2014 sprach es sich sogar bis nach St. Andrews herum, dass hier in Deutschland einer der besten Fußballer, die diese Nation je hervorgebracht hat, auch ganz ansehnlich Golf spielt, und die Einladung zur Dunhill Links Championship folgte prompt. Gemeinsam mit Marcel Siem ging es zusammen auf die Runden in Carnoustie, Kingsbarns und den Old Course. Das Duo um den Tour-Routinier und den Pro-Am-Neuling schlug sich beachtlich und scheiterte mit einem geteilten 39. Rang knapp am Cut. "2015 hat es noch besser geklappt", erzählt Michael am Ende eines langen Golftags unter der Sonne Mexikos beim Abendessen und kann sich ein Lachen dabei nicht verkneifen. "Ich weiß, wie schwierig das ist und wie viel Glück man auch braucht, um vorne mit dabei zu sein, vor allem als Amateur. Wichtig ist es, dass, wenn einmal ein Loch verhauen wird, der andere dann für einen da ist. Diese Spielform ist absolute Teamarbeit." Obwohl Michael im Halbfinale einer WM vor heimischem Publikum gespielt hat, zweimal im Champions-League-Finale antrat und unzählige Pokal- und Meisterschaftsschlachten vor bis zum Bersten gefüllten Stadionrängen geschlagen hat, ließ auch ihn das Gefühl, am Sonntag in der letzten Gruppe auf den Old Course zu gehen, nicht kalt.
"Nervös war ich auf jeden Fall. Die Nervosität war am Vorabend, als ich realisiert habe, was auf mich zukommt, viel schlimmer. Mir wurde klar, dass eine Menge Leute mitlaufen werden, denn der andere Pro im Flight, Thorbjørn Olesen, hat die Profiwertung angeführt. Aber nach dem ersten Abschlag war ich dann recht ruhig." Hat jemand vier Jahre bei einem der polarisierendsten Vereine der Premier League eine zentrale Position gespielt und führt nun als Amateur im Team ein European-Tour-Turnier an, sollte man meinen, dass es auf der Insel den ein oder anderen Arsenal- oder ManU-Fan gibt, der sich an dieser Stelle für zuvor zugefügte Niederlagen in der Liga rächen möchte, doch die Schotten wissen offenbar gut zwischen Fußball und Golf zu unterscheiden.

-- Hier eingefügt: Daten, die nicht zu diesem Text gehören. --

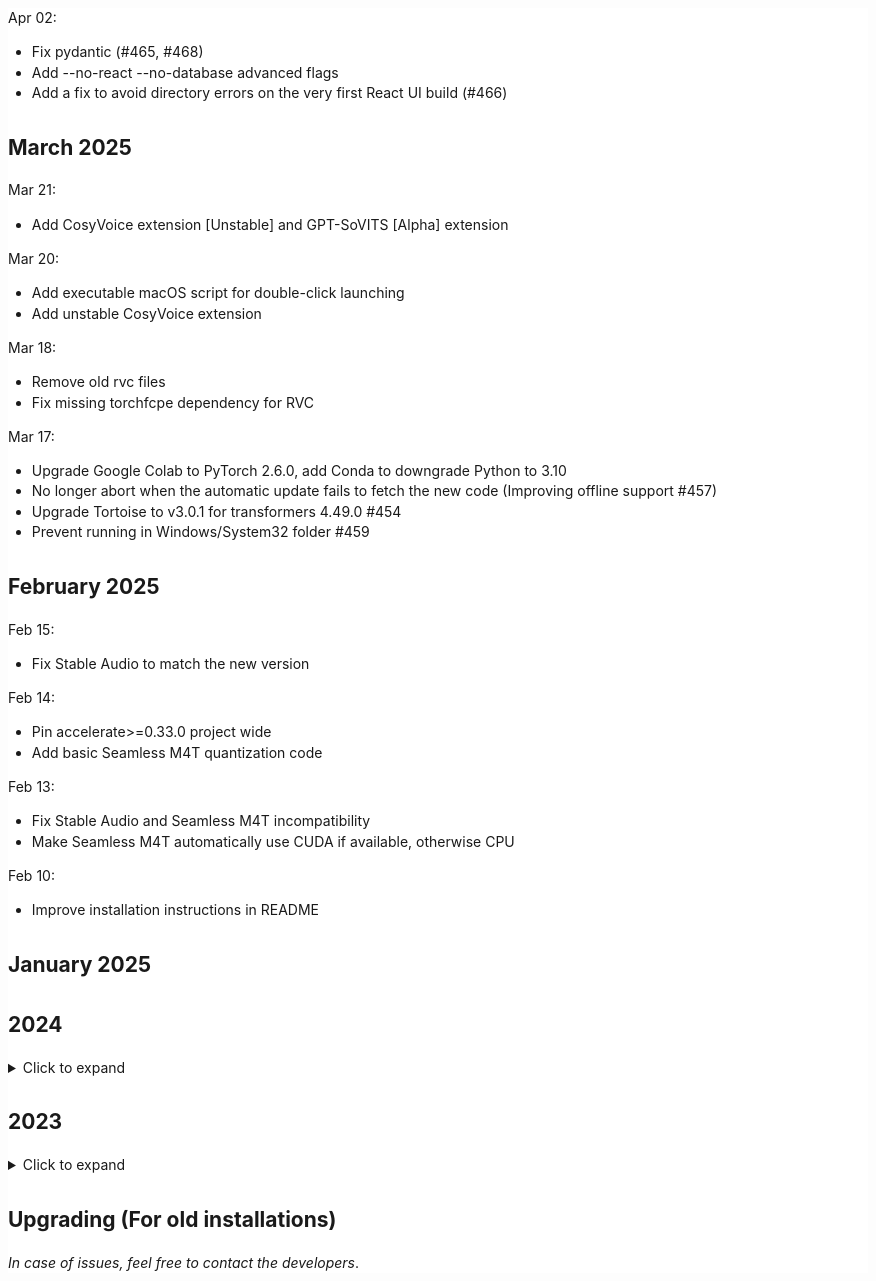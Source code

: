 Apr 02:
* Fix pydantic (#465, #468)
* Add --no-react --no-database advanced flags
* Add a fix to avoid directory errors on the very first React UI build (#466)

## March 2025

Mar 21:
* Add CosyVoice extension [Unstable] and GPT-SoVITS [Alpha] extension

Mar 20:
* Add executable macOS script for double-click launching
* Add unstable CosyVoice extension

Mar 18:
* Remove old rvc files
* Fix missing torchfcpe dependency for RVC

Mar 17:
* Upgrade Google Colab to PyTorch 2.6.0, add Conda to downgrade Python to 3.10
* No longer abort when the automatic update fails to fetch the new code (Improving offline support #457)
* Upgrade Tortoise to v3.0.1 for transformers 4.49.0 #454
* Prevent running in Windows/System32 folder #459

## February 2025

Feb 15:
* Fix Stable Audio to match the new version

Feb 14:
* Pin accelerate>=0.33.0 project wide
* Add basic Seamless M4T quantization code

Feb 13:
* Fix Stable Audio and Seamless M4T incompatibility
* Make Seamless M4T automatically use CUDA if available, otherwise CPU

Feb 10:
* Improve installation instructions in README

## January 2025



## 2024

<details><summary>Click to expand</summary></details>


## 2023
<details><summary>Click to expand</summary></details>

## Upgrading (For old installations)
*In case of issues, feel free to contact the developers*.
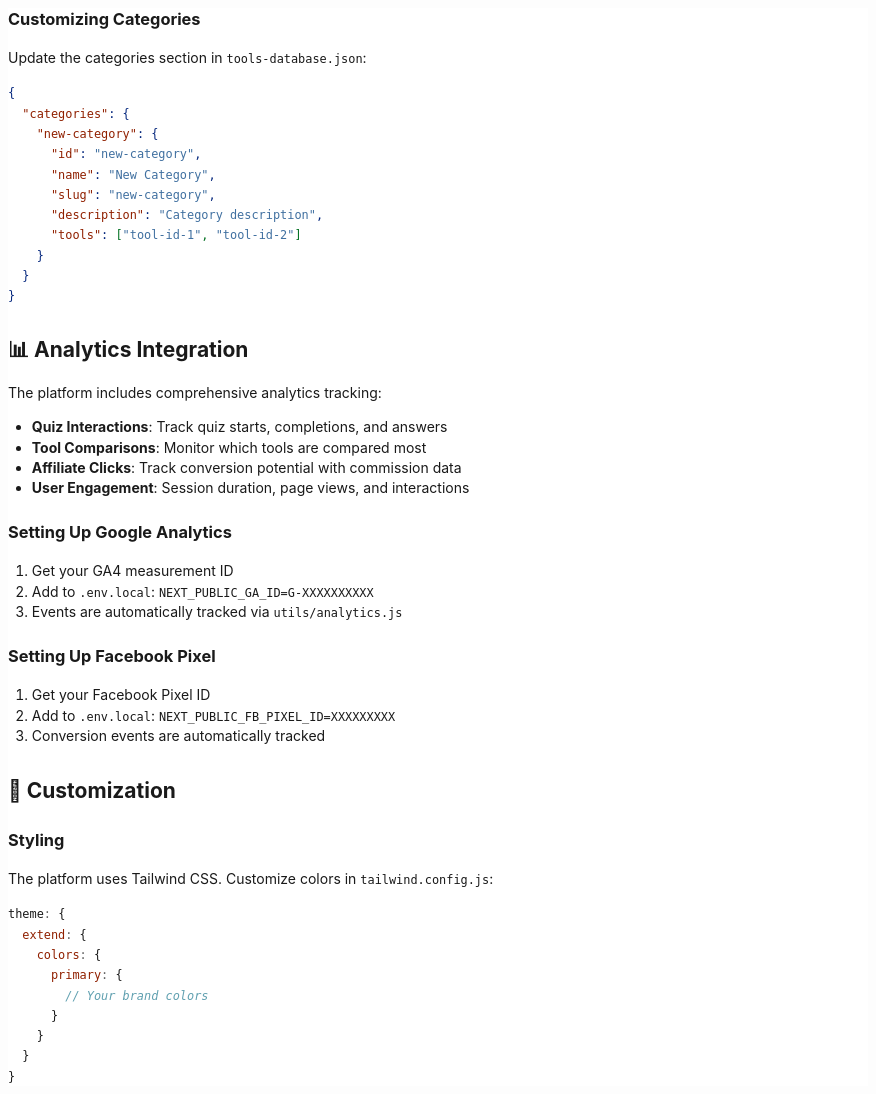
 ```json
```

### Customizing Categories

Update the categories section in `tools-database.json`:

```json
{
  "categories": {
    "new-category": {
      "id": "new-category",
      "name": "New Category",
      "slug": "new-category",
      "description": "Category description",
      "tools": ["tool-id-1", "tool-id-2"]
    }
  }
}
```

## 📊 Analytics Integration

The platform includes comprehensive analytics tracking:

- **Quiz Interactions**: Track quiz starts, completions, and answers
- **Tool Comparisons**: Monitor which tools are compared most
- **Affiliate Clicks**: Track conversion potential with commission data
- **User Engagement**: Session duration, page views, and interactions

### Setting Up Google Analytics

1. Get your GA4 measurement ID
2. Add to `.env.local`: `NEXT_PUBLIC_GA_ID=G-XXXXXXXXXX`
3. Events are automatically tracked via `utils/analytics.js`

### Setting Up Facebook Pixel

1. Get your Facebook Pixel ID
2. Add to `.env.local`: `NEXT_PUBLIC_FB_PIXEL_ID=XXXXXXXXX`
3. Conversion events are automatically tracked

## 🎨 Customization

### Styling

The platform uses Tailwind CSS. Customize colors in `tailwind.config.js`:

```javascript
theme: {
  extend: {
    colors: {
      primary: {
        // Your brand colors
      }
    }
  }
}
```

Trash-Talk? Fehlanzeige! "Das war immer sehr fair. Die Schotten sind ja bekannt dafür, dass sie eher ruhig sind. Das war angeblich das beste Wetter, das sie während eines Finaltags bei der Dunhill je hatten, und darum waren sehr viele Zuschauer auf dem Platz. Zwischenrufe gab es keine; wenn man aber im Rough liegt und somit näher bei den Zuschauern steht, wird man besonders als Amateur auch angequatscht und spricht mit den Zuschauern." Für seinen Profipartner Florian Fritsch lief es an diesem Tag bekanntlich nicht allzu rosig und nach zwei unglücklichen Lagen in Fairwaybunkern war Olesen der Sieg nicht mehr zu nehmen. Das Gleiche galt jedoch glücklicherweise auch für das deutsche Duo in der Pro-Am-Wertung, denn der "Capitano" hatte seine Nerven im Griff, wie man das von einem vierfachen deutschen Meister, sechsfachen deutschen und englischen Pokalsieger und Vizeweltmeister erwarten kann.
Blickt man heute auf seine Bilderbuchkarriere zurück, ist es beinahe unglaublich, dass einem begnadeten Fußballer wie Michael Ballack der große internationale Titel verwehrt blieb. Dafür hat er aber nun ein Foto, auf dem er mit Teamkollegen und Siegertrophäe auf der Swilcan Bridge posiert, das Clubhaus des R&A im Hintergrund. Dieses Foto ist viel mehr als nur ein Trostpreis. Herzlich willkommen im Schwinger Club, Michael Ballack!